The energy stayed with me, though, long after I left. It had done the same the last time I was there. In fact, after my first visit to Sedona several years ago, I returned home so impacted by it that I chose all the colors in my home, when we rebuilt after the fire, to reflect the colors of those mountains. I bought photos of the red rocks, big framed ones, and put them on my walls. I stenciled the petroglyphs I’d seen from the sacred sites in the borders. That’s how deeply it got to me.
When I returned for this, my second visit, as soon as we came around the bend in the road and those gorgeous rock formations came into view, I felt a feeling of…familiarity. A bond with the place. Like it was saying, Welcome back, we’ve been missing you! Honestly, it felt like that. So I spent more time, this time around, and when I came home, in my dreams, I was back on that rock, in the Vortex, and everything else was swirling around me, the more ordinary dreams that is, just swirling on the periphery. There I was, in the center, calm, grounded, empowered, on my big red rock. All the “I should do this that and the other thing,” and my dream of speaking to President Obama, and all the rest, were just swirling around outside me. I was centered.

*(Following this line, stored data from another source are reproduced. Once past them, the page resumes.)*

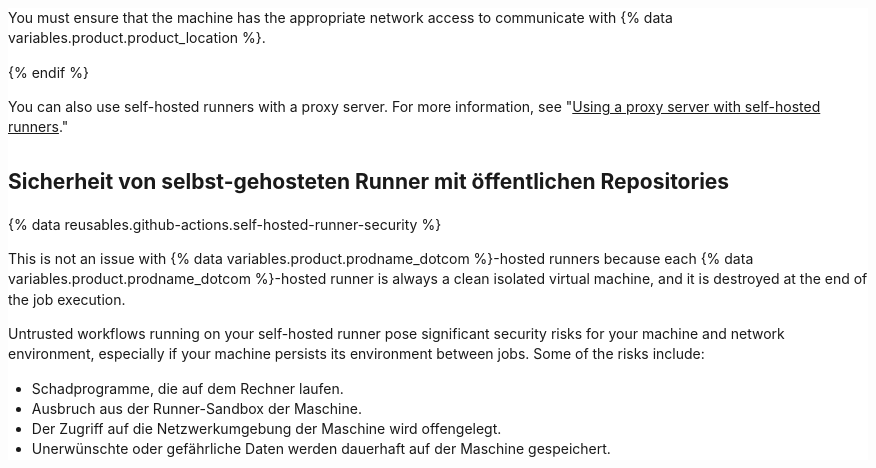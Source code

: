 You must ensure that the machine has the appropriate network access to communicate with {% data variables.product.product_location %}.

{% endif %}

You can also use self-hosted runners with a proxy server. For more information, see "[Using a proxy server with self-hosted runners](/actions/automating-your-workflow-with-github-actions/using-a-proxy-server-with-self-hosted-runners)."

## Sicherheit von selbst-gehosteten Runner mit öffentlichen Repositories

{% data reusables.github-actions.self-hosted-runner-security %}

This is not an issue with {% data variables.product.prodname_dotcom %}-hosted runners because each {% data variables.product.prodname_dotcom %}-hosted runner is always a clean isolated virtual machine, and it is destroyed at the end of the job execution.

Untrusted workflows running on your self-hosted runner pose significant security risks for your machine and network environment, especially if your machine persists its environment between jobs. Some of the risks include:

* Schadprogramme, die auf dem Rechner laufen.
* Ausbruch aus der Runner-Sandbox der Maschine.
* Der Zugriff auf die Netzwerkumgebung der Maschine wird offengelegt.
* Unerwünschte oder gefährliche Daten werden dauerhaft auf der Maschine gespeichert.

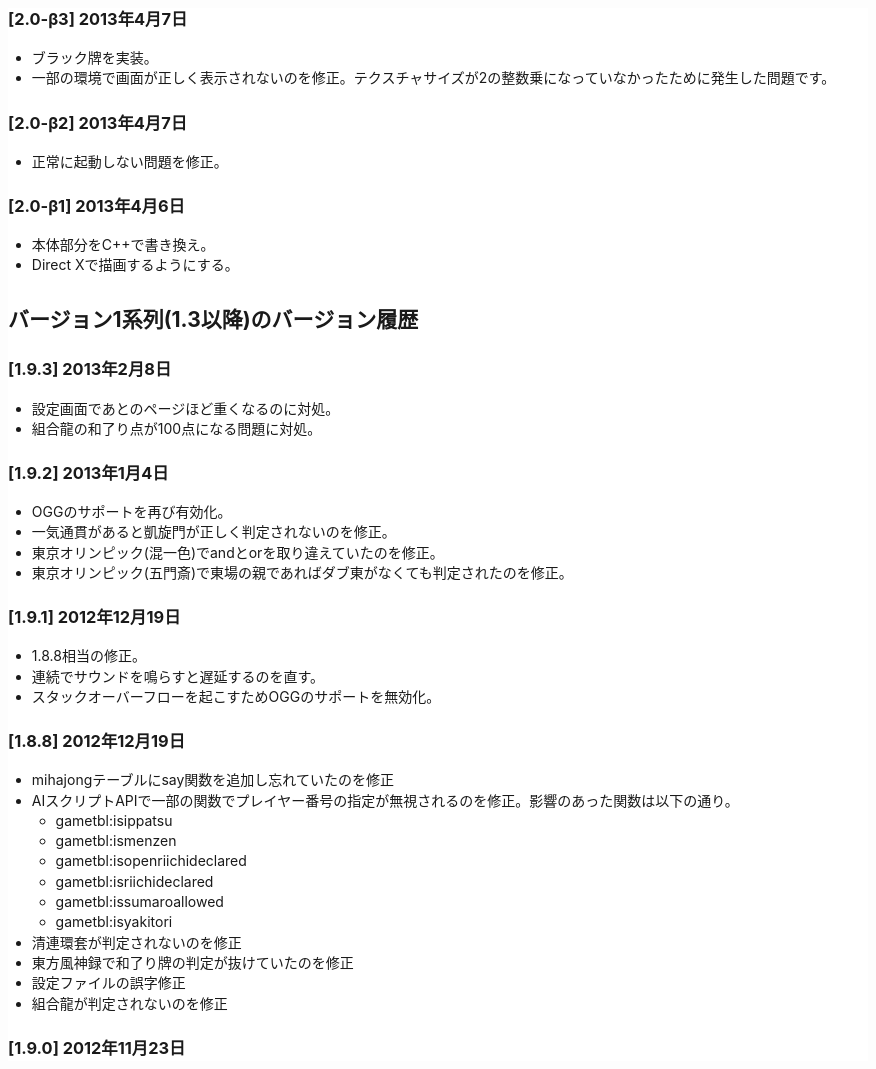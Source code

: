 ### [2.0-β3] 2013年4月7日

- ブラック牌を実装。
- 一部の環境で画面が正しく表示されないのを修正。テクスチャサイズが2の整数乗になっていなかったために発生した問題です。

### [2.0-β2] 2013年4月7日

- 正常に起動しない問題を修正。

### [2.0-β1] 2013年4月6日

- 本体部分をC++で書き換え。
- Direct Xで描画するようにする。


バージョン1系列(1.3以降)のバージョン履歴
----------------------------------------
### [1.9.3] 2013年2月8日

- 設定画面であとのページほど重くなるのに対処。
- 組合龍の和了り点が100点になる問題に対処。

### [1.9.2] 2013年1月4日

- OGGのサポートを再び有効化。
- 一気通貫があると凱旋門が正しく判定されないのを修正。
- 東京オリンピック(混一色)でandとorを取り違えていたのを修正。
- 東京オリンピック(五門斎)で東場の親であればダブ東がなくても判定されたのを修正。

### [1.9.1] 2012年12月19日

- 1.8.8相当の修正。
- 連続でサウンドを鳴らすと遅延するのを直す。
- スタックオーバーフローを起こすためOGGのサポートを無効化。

### [1.8.8] 2012年12月19日

- mihajongテーブルにsay関数を追加し忘れていたのを修正
- AIスクリプトAPIで一部の関数でプレイヤー番号の指定が無視されるのを修正。影響のあった関数は以下の通り。
    - gametbl:isippatsu
    - gametbl:ismenzen
    - gametbl:isopenriichideclared
    - gametbl:isriichideclared
    - gametbl:issumaroallowed
    - gametbl:isyakitori
- 清連環套が判定されないのを修正
- 東方風神録で和了り牌の判定が抜けていたのを修正
- 設定ファイルの誤字修正
- 組合龍が判定されないのを修正

### [1.9.0] 2012年11月23日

On the plane from Phoenix to Philly, we hit terrible storms. The plane was bucking and shaking as if it would crash, and I had a moment of, I might not make it home at all. But then I found my center, my calm. I reminded myself that time is an illusion, and said, “I’m already home.” I took my focus off of the fear of dying, the plane’s acrobatics, the storm, and imagined walking into my home, Serenity, feeling Lance’s arms close around me, hearing and seeing the dogs running to greet me, and I fell into the vision, and I guess, into sleep, because when I opened my eyes again we were in perfectly calm skies, and making our descent into Philadelphia. My seat mate said it had been very bad, very bad, very bad, and that I’d slept through it. I don’t think I did. I think I teleported out of it. And I’m not sure if I had the know-how to do that before my time on Bell Rock. But I know for sure I couldn’t have gone to sleep in the middle of all that. I just sort of…stepped out of it, into something nicer, shifting my focus toward where I wanted to be, and coming back to myself four hours closer to there, all in what felt like ten minutes or so.
And once I did get home, and those arms did close around me, it felt as if the time between that flight, and that moment, did not exist.
If you have no memory of something, then did it really happen?
I have one more part to post about Sedona; my newly developing theory about what makes the energy there so potent. But that’s going to have to wait for another day. Until then, what do YOU think makes an energy vortex, a place of power, feel so powerful?